Here is the HTML initial page:

<HTML>
<HEAD>
    <SCRIPT src="http://code.jquery.com/jquery-1.10.1.min.js"></SCRIPT>
</HEAD>
<BODY>
    <CENTER>
        <FORM ID="form1" METHOD="post" ACTION="">
            <SELECT NAME="monthSelector">
                <OPTION VALUE="0">Select Month...</OPTION>
                <OPTION VALUE="1">January</OPTION>
                <OPTION VALUE="2">February</OPTION>
                <OPTION VALUE="3">March</OPTION>
                <OPTION VALUE="4">April</OPTION>
                <OPTION VALUE="5">May</OPTION>
                <OPTION VALUE="6">June</OPTION>
                <OPTION VALUE="7">July</OPTION>
                <OPTION VALUE="8">August</OPTION>
                <OPTION VALUE="9">September</OPTION>
                <OPTION VALUE="10">October</OPTION>
                <OPTION VALUE="11">November</OPTION>
                <OPTION VALUE="12">December</OPTION>
            </SELECT>
            <INPUT TYPE="submit" VALUE="Show Charts">
        </FORM>

        <DIV ID="response"></div>

        <SCRIPT>
            function submit()
            {
                $(function()
                {
                    var month = 3;
                    var formdata = "month=" + month;
                    $.ajax({
                        type: 'POST',
                        url: 'showCharts.php',
                        data: formdata,
                        success: function(data) {
                            $("#response").html(data);
                        }
                    });
                });
            }
        </SCRIPT>
    </CENTER>
</BODY>
</HTML>

and here is showCharts.php:

<?php
    include("../FusionCharts/FusionCharts.php");
    include("../DBConnect.php");

    $month = $_POST['month'];
    echo $month;
    //insert complex queries and fusioncharts code that already works!
?>

Someone please help me, I've been staring at this for hours and can't make any progress.

Answer 1

You can also use the .load method of jQuery:

function submit()
        {
             var month = 3;
             var formdata = month;
             $('#response').load('showCharts.php?month='+formdata);
        }

Also, you will need to set:

$month = $_REQUEST['month'];

Answer 2

Another way to do it would be:

$('select').change(function() {
          var formdata = { month: document.getElementsByName('monthSelector')[0].value };
          $('#response').load( 'showCharts.php', formdata);
      });

Answer 3

Try replacing

<FORM ID="form1" METHOD="post" ACTION="">

for

<FORM ID="form1" METHOD="post" ONSUBMIT="submit(); return false;">

It should work.

In the part of jQuery, put this:

function submit()
{
    var month = $('select[name="monthSelector"]').val();
    $.ajax({
        type: 'POST',
        url: 'showCharts.php',
        data:{'month':month},
        success: function(data)
        {
            $("#response").html(data);
        }
    });
}

One more thing: try to improve the HTML code, it will give a better image to your webpage.

Answer 4

Are you sure the submit function is even called?

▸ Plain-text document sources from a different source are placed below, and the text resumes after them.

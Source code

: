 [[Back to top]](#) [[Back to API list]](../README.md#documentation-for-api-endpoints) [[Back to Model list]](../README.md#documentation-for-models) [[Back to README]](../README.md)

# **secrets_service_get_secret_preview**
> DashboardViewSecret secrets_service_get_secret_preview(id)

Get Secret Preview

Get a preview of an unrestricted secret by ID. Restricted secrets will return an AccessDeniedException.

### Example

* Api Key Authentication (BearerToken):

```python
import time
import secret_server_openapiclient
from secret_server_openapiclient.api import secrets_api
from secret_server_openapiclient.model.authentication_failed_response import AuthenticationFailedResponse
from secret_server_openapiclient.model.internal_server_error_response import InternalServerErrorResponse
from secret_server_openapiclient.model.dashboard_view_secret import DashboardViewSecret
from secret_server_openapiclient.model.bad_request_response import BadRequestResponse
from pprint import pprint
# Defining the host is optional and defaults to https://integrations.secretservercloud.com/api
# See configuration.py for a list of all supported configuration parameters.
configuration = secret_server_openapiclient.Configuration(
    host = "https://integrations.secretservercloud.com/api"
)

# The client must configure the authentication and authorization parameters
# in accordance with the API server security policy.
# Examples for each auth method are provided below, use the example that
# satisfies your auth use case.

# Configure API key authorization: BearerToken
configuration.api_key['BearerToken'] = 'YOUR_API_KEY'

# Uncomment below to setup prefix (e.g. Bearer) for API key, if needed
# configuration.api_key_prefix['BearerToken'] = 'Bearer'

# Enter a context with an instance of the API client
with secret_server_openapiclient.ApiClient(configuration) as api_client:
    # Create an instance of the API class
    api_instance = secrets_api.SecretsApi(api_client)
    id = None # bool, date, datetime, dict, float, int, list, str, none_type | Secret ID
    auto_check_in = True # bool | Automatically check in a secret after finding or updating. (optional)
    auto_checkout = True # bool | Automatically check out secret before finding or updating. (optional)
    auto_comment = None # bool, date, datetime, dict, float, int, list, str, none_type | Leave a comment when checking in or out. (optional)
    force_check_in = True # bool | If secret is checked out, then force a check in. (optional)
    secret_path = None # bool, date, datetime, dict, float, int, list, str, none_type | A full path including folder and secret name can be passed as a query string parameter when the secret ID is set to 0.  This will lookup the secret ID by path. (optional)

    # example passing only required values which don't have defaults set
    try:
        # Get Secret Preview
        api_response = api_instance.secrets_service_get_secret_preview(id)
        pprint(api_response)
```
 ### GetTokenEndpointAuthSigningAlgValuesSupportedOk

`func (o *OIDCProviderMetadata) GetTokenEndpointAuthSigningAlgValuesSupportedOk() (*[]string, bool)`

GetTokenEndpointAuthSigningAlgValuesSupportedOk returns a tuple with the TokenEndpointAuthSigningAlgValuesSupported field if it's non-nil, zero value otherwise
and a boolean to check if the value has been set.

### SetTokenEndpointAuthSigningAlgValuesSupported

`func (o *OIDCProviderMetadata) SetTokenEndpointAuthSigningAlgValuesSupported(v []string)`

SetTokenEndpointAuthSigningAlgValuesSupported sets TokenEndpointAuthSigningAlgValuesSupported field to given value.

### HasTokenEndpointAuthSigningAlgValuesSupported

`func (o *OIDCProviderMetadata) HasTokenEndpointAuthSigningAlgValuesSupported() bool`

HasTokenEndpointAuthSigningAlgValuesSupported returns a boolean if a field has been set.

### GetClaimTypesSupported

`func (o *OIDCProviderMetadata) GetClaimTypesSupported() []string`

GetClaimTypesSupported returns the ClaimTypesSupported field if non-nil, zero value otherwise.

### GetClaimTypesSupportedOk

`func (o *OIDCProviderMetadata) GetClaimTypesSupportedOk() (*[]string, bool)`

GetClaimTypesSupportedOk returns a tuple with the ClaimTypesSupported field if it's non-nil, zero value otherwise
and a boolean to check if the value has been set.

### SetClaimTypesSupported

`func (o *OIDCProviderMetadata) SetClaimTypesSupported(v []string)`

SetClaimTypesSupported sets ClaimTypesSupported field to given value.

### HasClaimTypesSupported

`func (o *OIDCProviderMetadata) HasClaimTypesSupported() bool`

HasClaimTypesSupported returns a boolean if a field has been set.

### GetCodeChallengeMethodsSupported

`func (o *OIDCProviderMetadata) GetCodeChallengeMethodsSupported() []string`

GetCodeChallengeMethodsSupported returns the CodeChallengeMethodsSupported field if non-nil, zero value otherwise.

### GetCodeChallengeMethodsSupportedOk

Do you bind the form's submit event at all?

I would do something like $("#form1").submit(submit);

Also, you should return false at the end of submit() to block the default form action (which is refresh the current page I believe)

Answer 5

Try to update the variable formdata to make it a json object rather than a string.

<SCRIPT>
            function submit()
            {
                $(function()
                {
                    var month = 3;
                    var formdata = {'month': month}; //change made here
                    $.ajax({
                        type: 'POST',
                        url: 'showCharts.php',
                        data: formdata,
                        success: function(data) {
                            $("#response").html(data);
                        }
                    });
                });
            }
        </SCRIPT>

Answer 6

Your jQuery code should be as follows:

$(function() {
      var month = 3;
      var formdata = { month: month };
      $('#response').load( 'showCharts.php', formdata );

      $('#form1').submit(function( e ) {
          e.preventDefault();
          var formData = { month: this.monthSelector.value };
          $('#response').load( 'showCharts.php', formData);
      });
});

When using the ajax .load() method, here is what you should be aware of:

Request Method

The POST method is used if data is provided as an object; otherwise, GET is assumed.

Therefore, with the above jQuery code, your PHP script need not be changed.